Guardie ambientali volontarie: al via in Toscana per controllare e difendere il territorio

I comuni toscani hanno partecipato al bando per l'assegnazione di contributi regionali


 Tutte accolte le istanze avanzate dai Comuni toscani che hanno partecipato al bando per l'assegnazione di contributi regionali per attivare il servizio volontario di vigilanza svolto dalle Guardie Ambientali Volontarie (GAV). Risultato: la Regione ha assegnato 120mila euro ai 34 enti ammessi a finanziamento, che porteranno 224 nuove GAV in 55 Comuni.

"Siamo soddisfatti della risposta ottenuta – ha commentato l'assessore regionale all'ambiente Federica Fratoni – perché siamo riusciti ad accogliere tutte le richieste che ci sono pervenute venendo incontro alle aspettative manifestate dai sindaci e dai territori.
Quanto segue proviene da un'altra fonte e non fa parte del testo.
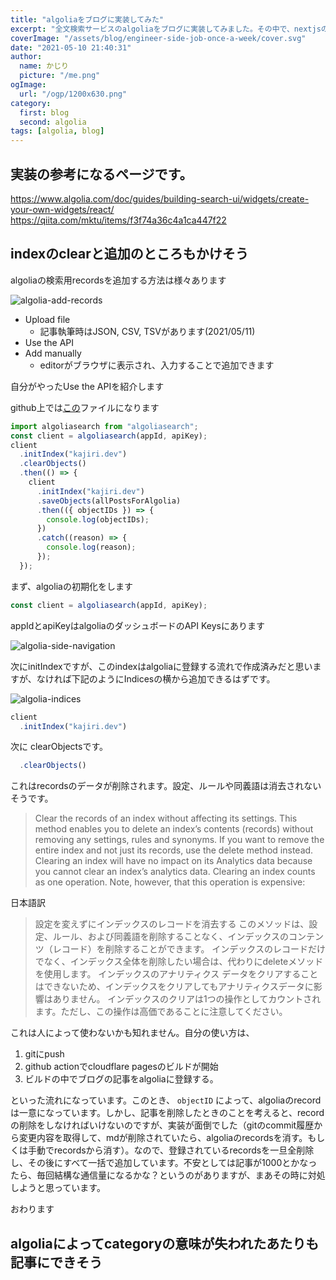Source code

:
 ```yaml
---
title: "algoliaをブログに実装してみた"
excerpt: "全文検索サービスのalgoliaをブログに実装してみました。その中で、nextjsのssgを使ってビルド時にalgoliaに検索インデックスを送信する方法とインデックスを削除する方法が若干つまづいたので記事にしようと思いました。algoliaの検索は超高速で実行されます。そもそもの情報量が少ないために高速かもしれない可能性もありますが。algoliaのページのresponseが0msって書いてあったんで、0msで返答してるのかなと思っています。"
coverImage: "/assets/blog/engineer-side-job-once-a-week/cover.svg"
date: "2021-05-10 21:40:31"
author:
  name: かじり
  picture: "/me.png"
ogImage:
  url: "/ogp/1200x630.png"
category:
  first: blog
  second: algolia
tags: [algolia, blog]
---
```



## 実装の参考になるページです。
https://www.algolia.com/doc/guides/building-search-ui/widgets/create-your-own-widgets/react/
https://qiita.com/mktu/items/f3f74a36c4a1ca447f22

## indexのclearと追加のところもかけそう
algoliaの検索用recordsを追加する方法は様々あります

![algolia-add-records](/assets/blog/blog-with-algolia/algolia-add-records.png)

- Upload file
  - 記事執筆時はJSON, CSV, TSVがあります(2021/05/11)
- Use the API
- Add manually
  - editorがブラウザに表示され、入力することで追加できます

自分がやったUse the APIを紹介します

github上では[この](https://github.com/kajirikajiri/jamstack-tech-blog/blob/5735dec/presentations/pages/index.tsx#L93)ファイルになります

```javascript
import algoliasearch from "algoliasearch";
const client = algoliasearch(appId, apiKey);
client
  .initIndex("kajiri.dev")
  .clearObjects()
  .then(() => {
    client
      .initIndex("kajiri.dev")
      .saveObjects(allPostsForAlgolia)
      .then(({ objectIDs }) => {
        console.log(objectIDs);
      })
      .catch((reason) => {
        console.log(reason);
      });
  });
```

まず、algoliaの初期化をします

```javascript
const client = algoliasearch(appId, apiKey);
```

appIdとapiKeyはalgoliaのダッシュボードのAPI Keysにあります

![algolia-side-navigation](/assets/blog/blog-with-algolia/algolia-side-navigation.png)

次にinitIndexですが、このindexはalgoliaに登録する流れで作成済みだと思いますが、なければ下記のようにIndicesの横から追加できるはずです。

![algolia-indices](/assets/blog/blog-with-algolia/algolia-indices.png)

```javascript
client
  .initIndex("kajiri.dev")
```

次に clearObjectsです。

```javascript
  .clearObjects()
```

これはrecordsのデータが削除されます。設定、ルールや同義語は消去されないそうです。

> Clear the records of an index without affecting its settings.
> This method enables you to delete an index’s contents (records) without removing any settings, rules and synonyms.
> If you want to remove the entire index and not just its records, use the delete method instead.
> Clearing an index will have no impact on its Analytics data because you cannot clear an index’s analytics data.
> Clearing an index counts as one operation. Note, however, that this operation is expensive:

日本語訳

> 設定を変えずにインデックスのレコードを消去する
> このメソッドは、設定、ルール、および同義語を削除することなく、インデックスのコンテンツ（レコード）を削除することができます。
> インデックスのレコードだけでなく、インデックス全体を削除したい場合は、代わりにdeleteメソッドを使用します。
> インデックスのアナリティクス データをクリアすることはできないため、インデックスをクリアしてもアナリティクスデータに影響はありません。
> インデックスのクリアは1つの操作としてカウントされます。ただし、この操作は高価であることに注意してください。

これは人によって使わないかも知れません。自分の使い方は、

1. gitにpush
2. github actionでcloudflare pagesのビルドが開始
3. ビルドの中でブログの記事をalgoliaに登録する。

といった流れになっています。このとき、 `objectID` によって、algoliaのrecordは一意になっています。しかし、記事を削除したときのことを考えると、recordの削除をしなければいけないのですが、実装が面倒でした（gitのcommit履歴から変更内容を取得して、mdが削除されていたら、algoliaのrecordsを消す。もしくは手動でrecordsから消す）。なので、登録されているrecordsを一旦全削除し、その後にすべて一括で追加しています。不安としては記事が1000とかなったら、毎回結構な通信量になるかな？というのがありますが、まあその時に対処しようと思っています。

おわります

## algoliaによってcategoryの意味が失われたあたりも記事にできそう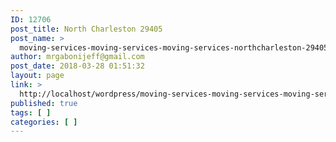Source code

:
 ```yaml
---
ID: 12706
post_title: North Charleston 29405
post_name: >
  moving-services-moving-services-moving-services-northcharleston-29405
author: mrgabonijeff@gmail.com
post_date: 2018-03-28 01:51:32
layout: page
link: >
  http://localhost/wordpress/moving-services-moving-services-moving-services-northcharleston-29405/
published: true
tags: [ ]
categories: [ ]
---
```

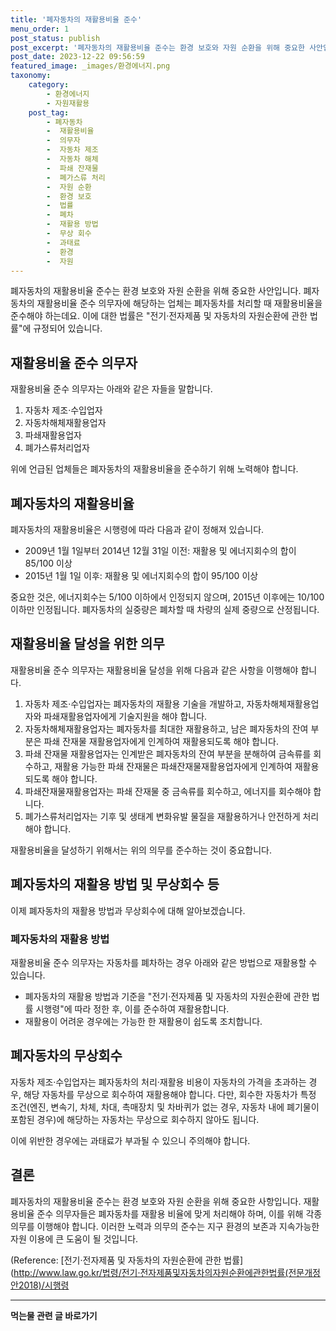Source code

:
 ```yaml
---
title: '폐자동차의 재활용비율 준수'
menu_order: 1
post_status: publish
post_excerpt: '폐자동차의 재활용비율 준수는 환경 보호와 자원 순환을 위해 중요한 사안입니다. 폐자동차의 재활용비율 준수 의무자에 해당하는 업체는 폐자동차를 처리할 때 재활용비율을 준수해야 하는데요. 이에 대한 법률은  전기 전자제품 및 자동차의 자원순환에 관한 법률 에 규정되어 있습니다.'
post_date: 2023-12-22 09:56:59
featured_image: _images/환경에너지.png
taxonomy:
    category:
        - 환경에너지
        - 자원재활용
    post_tag:
        - 폐자동차
        -  재활용비율
        -  의무자
        -  자동차 제조
        -  자동차 해체
        -  파쇄 잔재물
        -  폐가스류 처리
        -  자원 순환
        -  환경 보호
        -  법률
        -  폐차
        -  재활용 방법
        -  무상 회수
        -  과태료
        -  환경
        -  자원
---
```



폐자동차의 재활용비율 준수는 환경 보호와 자원 순환을 위해 중요한 사안입니다. 폐자동차의 재활용비율 준수 의무자에 해당하는 업체는 폐자동차를 처리할 때 재활용비율을 준수해야 하는데요. 이에 대한 법률은 "전기·전자제품 및 자동차의 자원순환에 관한 법률"에 규정되어 있습니다.

## 재활용비율 준수 의무자

재활용비율 준수 의무자는 아래와 같은 자들을 말합니다.

1. 자동차 제조·수입업자
2. 자동차해체재활용업자
3. 파쇄재활용업자
4. 폐가스류처리업자

위에 언급된 업체들은 폐자동차의 재활용비율을 준수하기 위해 노력해야 합니다.

## 폐자동차의 재활용비율

폐자동차의 재활용비율은 시행령에 따라 다음과 같이 정해져 있습니다.

- 2009년 1월 1일부터 2014년 12월 31일 이전: 재활용 및 에너지회수의 합이 85/100 이상
- 2015년 1월 1일 이후: 재활용 및 에너지회수의 합이 95/100 이상

중요한 것은, 에너지회수는 5/100 이하에서 인정되지 않으며, 2015년 이후에는 10/100 이하만 인정됩니다. 폐자동차의 실중량은 폐차할 때 차량의 실제 중량으로 산정됩니다.

## 재활용비율 달성을 위한 의무

재활용비율 준수 의무자는 재활용비율 달성을 위해 다음과 같은 사항을 이행해야 합니다.

1. 자동차 제조·수입업자는 폐자동차의 재활용 기술을 개발하고, 자동차해체재활용업자와 파쇄재활용업자에게 기술지원을 해야 합니다.
2. 자동차해체재활용업자는 폐자동차를 최대한 재활용하고, 남은 폐자동차의 잔여 부분은 파쇄 잔재물 재활용업자에게 인계하여 재활용되도록 해야 합니다.
3. 파쇄 잔재물 재활용업자는 인계받은 폐자동차의 잔여 부분을 분해하여 금속류를 회수하고, 재활용 가능한 파쇄 잔재물은 파쇄잔재물재활용업자에게 인계하여 재활용되도록 해야 합니다.
4. 파쇄잔재물재활용업자는 파쇄 잔재물 중 금속류를 회수하고, 에너지를 회수해야 합니다.
5. 폐가스류처리업자는 기후 및 생태계 변화유발 물질을 재활용하거나 안전하게 처리해야 합니다.

재활용비율을 달성하기 위해서는 위의 의무를 준수하는 것이 중요합니다.

## 폐자동차의 재활용 방법 및 무상회수 등

이제 폐자동차의 재활용 방법과 무상회수에 대해 알아보겠습니다.

### 폐자동차의 재활용 방법

재활용비율 준수 의무자는 자동차를 폐차하는 경우 아래와 같은 방법으로 재활용할 수 있습니다.

- 폐자동차의 재활용 방법과 기준을 "전기·전자제품 및 자동차의 자원순환에 관한 법률 시행령"에 따라 정한 후, 이를 준수하여 재활용합니다.
- 재활용이 어려운 경우에는 가능한 한 재활용이 쉽도록 조치합니다.

## 폐자동차의 무상회수

자동차 제조·수입업자는 폐자동차의 처리·재활용 비용이 자동차의 가격을 초과하는 경우, 해당 자동차를 무상으로 회수하여 재활용해야 합니다. 다만, 회수한 자동차가 특정 조건(엔진, 변속기, 차체, 차대, 촉매장치 및 차바퀴가 없는 경우, 자동차 내에 폐기물이 포함된 경우)에 해당하는 자동차는 무상으로 회수하지 않아도 됩니다.

이에 위반한 경우에는 과태료가 부과될 수 있으니 주의해야 합니다.

## 결론

폐자동차의 재활용비율 준수는 환경 보호와 자원 순환을 위해 중요한 사항입니다. 재활용비율 준수 의무자들은 폐자동차를 재활용 비율에 맞게 처리해야 하며, 이를 위해 각종 의무를 이행해야 합니다. 이러한 노력과 의무의 준수는 지구 환경의 보존과 지속가능한 자원 이용에 큰 도움이 될 것입니다.

(Reference: [전기·전자제품 및 자동차의 자원순환에 관한 법률](http://www.law.go.kr/법령/전기·전자제품및자동차의자원순환에관한법률(전문개정안2018)/시행령
<!-- wp:separator -->
<hr class="wp-block-separator has-alpha-channel-opacity"/>
<!-- /wp:separator -->

<!-- wp:group {"backgroundColor":"base","layout":{"type":"constrained"}} -->
<div class="wp-block-group has-base-background-color has-background"><!-- wp:paragraph {"align":"center","fontSize":"medium"} -->
<p class="has-text-align-center has-large-font-size"><strong>먹는물 관련 글 바로가기</strong></p>
<!-- /wp:paragraph -->


<!-- wp:latest-posts
{"categories":[{"id":31331,"count":19,"description":"","link":"https://uknowlaw.com/category/%eb%a8%b9%eb%8a%94%eb%ac%bc/","name":"먹는물","slug":"먹는물","taxonomy":"category","parent":0,"meta":[],"_links":{"self":[{"href":"https://uknowlaw.com/wp-json/wp/v2/categories/31331"}],"collection":[{"href":"https://uknowlaw.com/wp-json/wp/v2/categories"}],"about":[{"href":"https://uknowlaw.com/wp-json/wp/v2/taxonomies/category"}],"wp:post_type":[{"href":"https://uknowlaw.com/wp-json/wp/v2/posts?categories=31331"}],"curies":[{"name":"wp","href":"https://api.w.org/{rel}","templated":true}]}}],"postsToShow":100,"excerptLength":28,"postLayout":"grid","columns":2,"featuredImageAlign":"left","featuredImageSizeSlug":"large","fontSize":"small"} /--></div>
<!-- /wp:group -->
Le GAV offrono un ausilio importante al corpo di polizia ufficiale per contrastare i reati ambientali – ha proseguito l'assessore - . Un altro esempio in cui il volontariato, se ben organizzato e strutturato, può dare un sostegno utile a beneficio di tutta la comunità".

"Le Gav - ha detto Simone Gheri, direttore di Anci Toscana - possono offrire un contributo concreto per controllare e difendere il territorio: basta pensare alle discariche abusive o agli abusi sugli animali, selvatici e no. La tutela dell'ambiente è una priorità per tutti i sindaci, siamo arrivati a questo risultato con il contributo concreto di Anci Toscana".